Autrement dit, comment « j’ai raté » n’est pas synonyme de « je suis nul ». Connaître un échec, ce n’est pas être un échec. (Dit comme ça, ça semble tellement évident, mais adoptons-nous vraiment cette nuance dans la réalité)

* L’échec s’accompagne d’émotions moins agréables, comme la honte, la tristesse, la déception, la colère…
Quel protocole de soin pouvons-nous mettre en place en amont pour accueillir ces émotions et les laisser s’exprimer ?

* Quel est l’enjeu réel, pour nous, de l’action que nous posons ? Comment pouvons-nous prendre en compte et compenser le biais selon lequel plus l’enjeu est important plus la déception risque de déformer notre perception de l’échec ?

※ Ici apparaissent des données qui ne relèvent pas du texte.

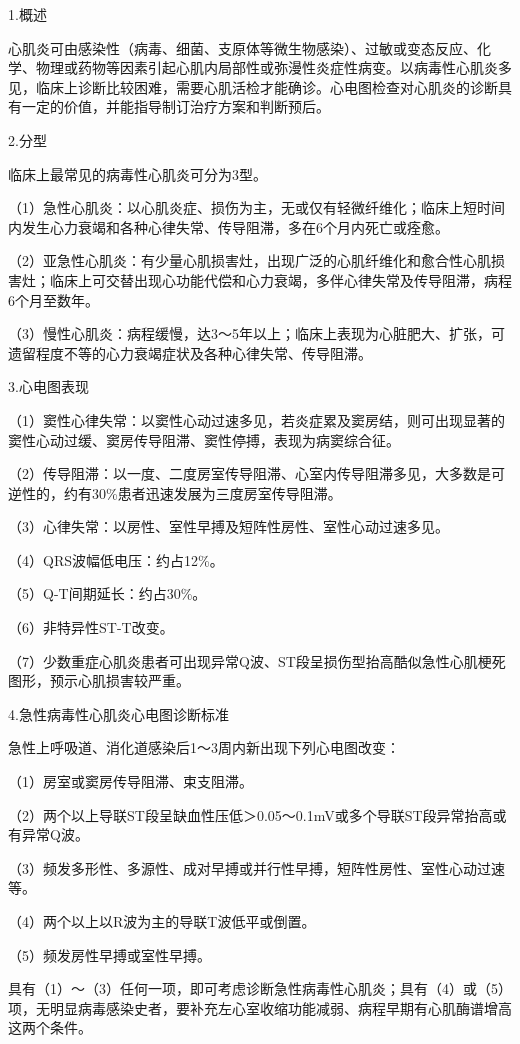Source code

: 1.概述

心肌炎可由感染性（病毒、细菌、支原体等微生物感染）、过敏或变态反应、化学、物理或药物等因素引起心肌内局部性或弥漫性炎症性病变。以病毒性心肌炎多见，临床上诊断比较困难，需要心肌活检才能确诊。心电图检查对心肌炎的诊断具有一定的价值，并能指导制订治疗方案和判断预后。

2.分型

临床上最常见的病毒性心肌炎可分为3型。

（1）急性心肌炎：以心肌炎症、损伤为主，无或仅有轻微纤维化；临床上短时间内发生心力衰竭和各种心律失常、传导阻滞，多在6个月内死亡或痊愈。

（2）亚急性心肌炎：有少量心肌损害灶，出现广泛的心肌纤维化和愈合性心肌损害灶；临床上可交替出现心功能代偿和心力衰竭，多伴心律失常及传导阻滞，病程6个月至数年。

（3）慢性心肌炎：病程缓慢，达3～5年以上；临床上表现为心脏肥大、扩张，可遗留程度不等的心力衰竭症状及各种心律失常、传导阻滞。

3.心电图表现

（1）窦性心律失常：以窦性心动过速多见，若炎症累及窦房结，则可出现显著的窦性心动过缓、窦房传导阻滞、窦性停搏，表现为病窦综合征。

（2）传导阻滞：以一度、二度房室传导阻滞、心室内传导阻滞多见，大多数是可逆性的，约有30\%患者迅速发展为三度房室传导阻滞。

（3）心律失常：以房性、室性早搏及短阵性房性、室性心动过速多见。

（4）QRS波幅低电压：约占12\%。

（5）Q-T间期延长：约占30\%。

（6）非特异性ST-T改变。

（7）少数重症心肌炎患者可出现异常Q波、ST段呈损伤型抬高酷似急性心肌梗死图形，预示心肌损害较严重。

4.急性病毒性心肌炎心电图诊断标准

急性上呼吸道、消化道感染后1～3周内新出现下列心电图改变：

（1）房室或窦房传导阻滞、束支阻滞。

（2）两个以上导联ST段呈缺血性压低＞0.05～0.1mV或多个导联ST段异常抬高或有异常Q波。

（3）频发多形性、多源性、成对早搏或并行性早搏，短阵性房性、室性心动过速等。

（4）两个以上以R波为主的导联T波低平或倒置。

（5）频发房性早搏或室性早搏。

具有（1）～（3）任何一项，即可考虑诊断急性病毒性心肌炎；具有（4）或（5）项，无明显病毒感染史者，要补充左心室收缩功能减弱、病程早期有心肌酶谱增高这两个条件。

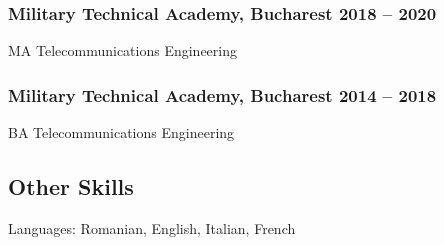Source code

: \documentclass[a4paper,12pt]{article}
\begin{document}
\subsubsection*{\textbf{Military Technical Academy}, Bucharest \hfill 2018 -- 2020}
\label{sec:orgd1c138c}
MA Telecommunications Engineering
\subsubsection*{\textbf{Military Technical Academy}, Bucharest \hfill 2014 -- 2018}
\label{sec:org3f3c80e}
BA Telecommunications Engineering
\subsection*{\textbf{Other Skills}}
\label{sec:org652474a}
Languages: Romanian, English, Italian, French
\end{document}
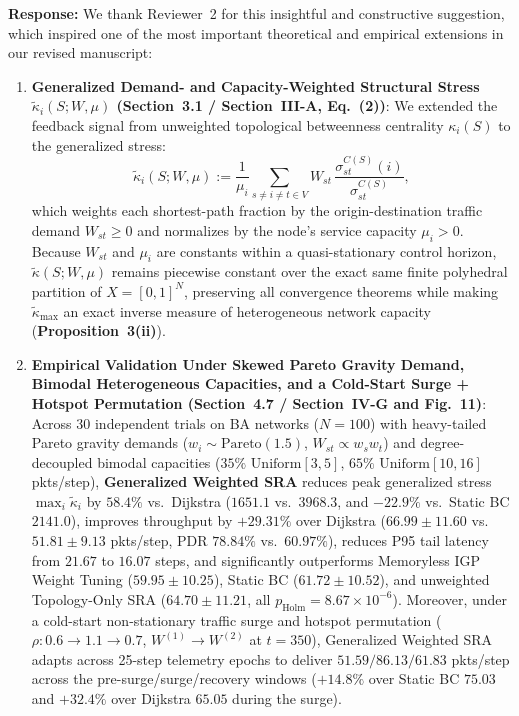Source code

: \documentclass[11pt,a4paper]{article}
\begin{document}
\noindent\textbf{Response:} We thank Reviewer~2 for this insightful and constructive suggestion, which inspired one of the most important theoretical and empirical extensions in our revised manuscript:
\begin{enumerate}[leftmargin=1.8em]
    \item \textbf{Generalized Demand- and Capacity-Weighted Structural Stress $\widetilde{\kappa}_i(S;W,\mu)$ (Section~3.1 / Section~III-A, Eq.~(2))}: We extended the feedback signal from unweighted topological betweenness centrality $\kappa_i(S)$ to the generalized stress:
    \[
        \widetilde{\kappa}_i(S; W, \mu) := \frac{1}{\mu_i}\sum_{s \neq i \neq t \in V} W_{st}\,\frac{\sigma_{st}^{C(S)}(i)}{\sigma_{st}^{C(S)}},
    \]
    which weights each shortest-path fraction by the origin-destination traffic demand $W_{st} \ge 0$ and normalizes by the node's service capacity $\mu_i > 0$. Because $W_{st}$ and $\mu_i$ are constants within a quasi-stationary control horizon, $\widetilde{\kappa}(S; W, \mu)$ remains piecewise constant over the exact same finite polyhedral partition of $X=[0,1]^N$, preserving all convergence theorems while making $\widetilde{\kappa}_{\max}$ an exact inverse measure of heterogeneous network capacity (\textbf{Proposition~3(ii)}).
    \item \textbf{Empirical Validation Under Skewed Pareto Gravity Demand, Bimodal Heterogeneous Capacities, and a Cold-Start Surge + Hotspot Permutation (Section~4.7 / Section~IV-G and Fig.~11)}: Across 30 independent trials on BA networks ($N=100$) with heavy-tailed Pareto gravity demands ($w_i \sim \mathrm{Pareto}(1.5)$, $W_{st} \propto w_s w_t$) and degree-decoupled bimodal capacities ($35\%$ $\mathrm{Uniform}[3,5]$, $65\%$ $\mathrm{Uniform}[10,16]$ pkts/step), \textbf{Generalized Weighted SRA} reduces peak generalized stress $\max_i\widetilde{\kappa}_i$ by \textbf{$58.4\%$} vs.\ Dijkstra ($1651.1$ vs.\ $3968.3$, and $-22.9\%$ vs.\ Static BC $2141.0$), improves throughput by \textbf{$+29.31\%$} over Dijkstra ($66.99 \pm 11.60$ vs.\ $51.81 \pm 9.13$ pkts/step, PDR $78.84\%$ vs.\ $60.97\%$), reduces P95 tail latency from $21.67$ to $16.07$ steps, and significantly outperforms Memoryless IGP Weight Tuning ($59.95 \pm 10.25$), Static BC ($61.72 \pm 10.52$), and unweighted Topology-Only SRA ($64.70 \pm 11.21$, all $p_{\text{Holm}}=8.67 \times 10^{-6}$). Moreover, under a cold-start non-stationary traffic surge and hotspot permutation ($\rho: 0.6 \to 1.1 \to 0.7$, $W^{(1)}\to W^{(2)}$ at $t=350$), Generalized Weighted SRA adapts across 25-step telemetry epochs to deliver $51.59 / 86.13 / 61.83$ pkts/step across the pre-surge/surge/recovery windows ($+14.8\%$ over Static BC $75.03$ and $+32.4\%$ over Dijkstra $65.05$ during the surge).
\end{enumerate}
\end{document}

* Après coup, dans l’apaisement, comment pouvons-nous rapidement « remonter en selle » et, au choix, réévaluer nos priorités, décider de notre prochaine action, et évaluer – si c’est possible – lesquelles de nos compétences renforcer, comment ajuster notre stratégie, ou modifier notre plan d’action.

Peur de réussir

La même chose est valable à la peur de la réussite, que l’on nomme parfois comme un obstacle à l’action. Ce n’est pas réussir qui effraie, c’est ce que cela nous fera ressentir.

Comment nous représentons-nous les gens qui réussissent ? Le discours, en particulier le discours critique, que nous tenons sur eux, nous éclaire sur nos représentations.

  • Si nous avons tendance à penser que les gens qui ont du succès ont eu de la chance, peut-être craignons-nous que notre valeur ne soit pas reconnue si nous réussissons, que nos efforts pèsent pour rien dans la balance.
  • Si nous les estimons arrogants, peut-être craignons-nous de perdre notre humilité si nous réussissons.etc.
  • etc.

Qu’il s’agisse d’échec ou de succès, ou d’autres idées-valises comme celles-là, qui résument un ensemble de sensations et de nuances émotionnelles, un petit moment d’attention et de déconstruction de nos a priori aide à aborder plus en conscience et en sérénité les mouvements de nos vies.

En déconnectant nos actions des résultats que nous projetons sur elles, nous leur donnons le pouvoir de nous servir de moments d’apprentissage et de croissance personnelle.